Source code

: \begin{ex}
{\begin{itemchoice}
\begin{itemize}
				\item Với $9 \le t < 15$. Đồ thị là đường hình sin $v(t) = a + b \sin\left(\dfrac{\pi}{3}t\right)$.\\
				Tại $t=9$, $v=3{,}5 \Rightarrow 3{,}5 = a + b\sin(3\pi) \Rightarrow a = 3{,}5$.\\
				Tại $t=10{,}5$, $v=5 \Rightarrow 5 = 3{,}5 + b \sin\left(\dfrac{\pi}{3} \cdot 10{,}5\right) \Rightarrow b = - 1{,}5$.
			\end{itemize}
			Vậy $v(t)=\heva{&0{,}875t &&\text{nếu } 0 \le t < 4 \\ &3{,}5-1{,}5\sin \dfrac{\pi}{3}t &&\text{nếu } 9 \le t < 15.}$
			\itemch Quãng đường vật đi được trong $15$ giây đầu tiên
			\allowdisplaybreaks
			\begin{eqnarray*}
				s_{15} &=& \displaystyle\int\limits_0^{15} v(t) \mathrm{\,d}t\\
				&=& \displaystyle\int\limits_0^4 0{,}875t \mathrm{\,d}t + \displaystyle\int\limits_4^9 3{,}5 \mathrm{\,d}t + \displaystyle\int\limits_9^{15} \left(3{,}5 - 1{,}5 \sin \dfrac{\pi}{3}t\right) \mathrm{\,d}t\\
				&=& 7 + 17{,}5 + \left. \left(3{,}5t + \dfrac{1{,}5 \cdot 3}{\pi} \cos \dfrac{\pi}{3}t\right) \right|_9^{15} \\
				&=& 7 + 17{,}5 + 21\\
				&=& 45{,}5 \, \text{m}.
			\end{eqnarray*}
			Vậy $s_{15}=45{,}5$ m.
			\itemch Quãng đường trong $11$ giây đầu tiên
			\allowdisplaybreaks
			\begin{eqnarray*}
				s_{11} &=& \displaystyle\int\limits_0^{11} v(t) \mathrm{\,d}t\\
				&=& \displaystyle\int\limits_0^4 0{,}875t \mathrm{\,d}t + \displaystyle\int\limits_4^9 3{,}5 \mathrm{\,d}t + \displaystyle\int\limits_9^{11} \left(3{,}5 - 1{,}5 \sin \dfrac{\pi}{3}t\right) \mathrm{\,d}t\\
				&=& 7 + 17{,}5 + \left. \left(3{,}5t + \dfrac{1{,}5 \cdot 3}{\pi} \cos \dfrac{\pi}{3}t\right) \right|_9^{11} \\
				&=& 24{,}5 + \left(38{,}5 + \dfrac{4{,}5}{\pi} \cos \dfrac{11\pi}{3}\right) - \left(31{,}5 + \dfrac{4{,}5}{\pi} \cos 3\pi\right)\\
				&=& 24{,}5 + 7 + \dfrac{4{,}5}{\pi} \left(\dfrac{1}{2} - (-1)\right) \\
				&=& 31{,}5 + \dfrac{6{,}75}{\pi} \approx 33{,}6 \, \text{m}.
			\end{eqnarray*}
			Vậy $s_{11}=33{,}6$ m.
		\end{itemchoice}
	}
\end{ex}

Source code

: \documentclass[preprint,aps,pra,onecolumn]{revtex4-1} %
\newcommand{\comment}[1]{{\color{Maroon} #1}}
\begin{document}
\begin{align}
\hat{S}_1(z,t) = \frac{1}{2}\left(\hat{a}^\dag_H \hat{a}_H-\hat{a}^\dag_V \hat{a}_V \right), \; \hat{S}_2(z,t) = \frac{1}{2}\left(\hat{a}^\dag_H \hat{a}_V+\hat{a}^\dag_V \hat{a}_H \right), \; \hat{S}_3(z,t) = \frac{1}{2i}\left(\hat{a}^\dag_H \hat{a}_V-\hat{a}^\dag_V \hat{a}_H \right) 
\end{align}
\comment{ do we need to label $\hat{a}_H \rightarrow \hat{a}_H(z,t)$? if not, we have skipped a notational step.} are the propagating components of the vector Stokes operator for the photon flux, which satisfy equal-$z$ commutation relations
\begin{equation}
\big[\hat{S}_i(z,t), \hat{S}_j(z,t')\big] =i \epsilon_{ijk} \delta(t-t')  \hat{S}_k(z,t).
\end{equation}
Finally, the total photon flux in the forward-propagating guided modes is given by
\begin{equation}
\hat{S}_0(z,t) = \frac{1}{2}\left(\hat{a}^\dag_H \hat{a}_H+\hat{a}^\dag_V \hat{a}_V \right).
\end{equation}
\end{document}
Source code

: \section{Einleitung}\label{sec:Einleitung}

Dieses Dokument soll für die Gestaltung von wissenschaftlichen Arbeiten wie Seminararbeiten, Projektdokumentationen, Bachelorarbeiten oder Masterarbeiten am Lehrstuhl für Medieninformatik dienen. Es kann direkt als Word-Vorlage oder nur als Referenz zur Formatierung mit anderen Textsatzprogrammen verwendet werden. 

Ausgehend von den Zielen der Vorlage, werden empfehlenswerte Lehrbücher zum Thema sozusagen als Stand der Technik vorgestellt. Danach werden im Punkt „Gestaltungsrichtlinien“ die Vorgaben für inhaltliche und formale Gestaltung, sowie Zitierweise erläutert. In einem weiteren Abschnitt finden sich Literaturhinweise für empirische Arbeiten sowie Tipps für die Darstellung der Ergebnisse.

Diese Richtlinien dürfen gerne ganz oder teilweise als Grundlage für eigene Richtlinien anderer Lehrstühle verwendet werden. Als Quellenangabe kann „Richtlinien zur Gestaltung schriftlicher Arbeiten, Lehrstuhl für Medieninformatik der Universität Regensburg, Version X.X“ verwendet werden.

*****

• _What you are asked to do_:
The answer must be every line of the records that holds the string "giây".

• _Task result_:
			\itemch Quãng đường vật đi được trong $15$ giây đầu tiên
			\itemch Quãng đường trong $11$ giây đầu tiên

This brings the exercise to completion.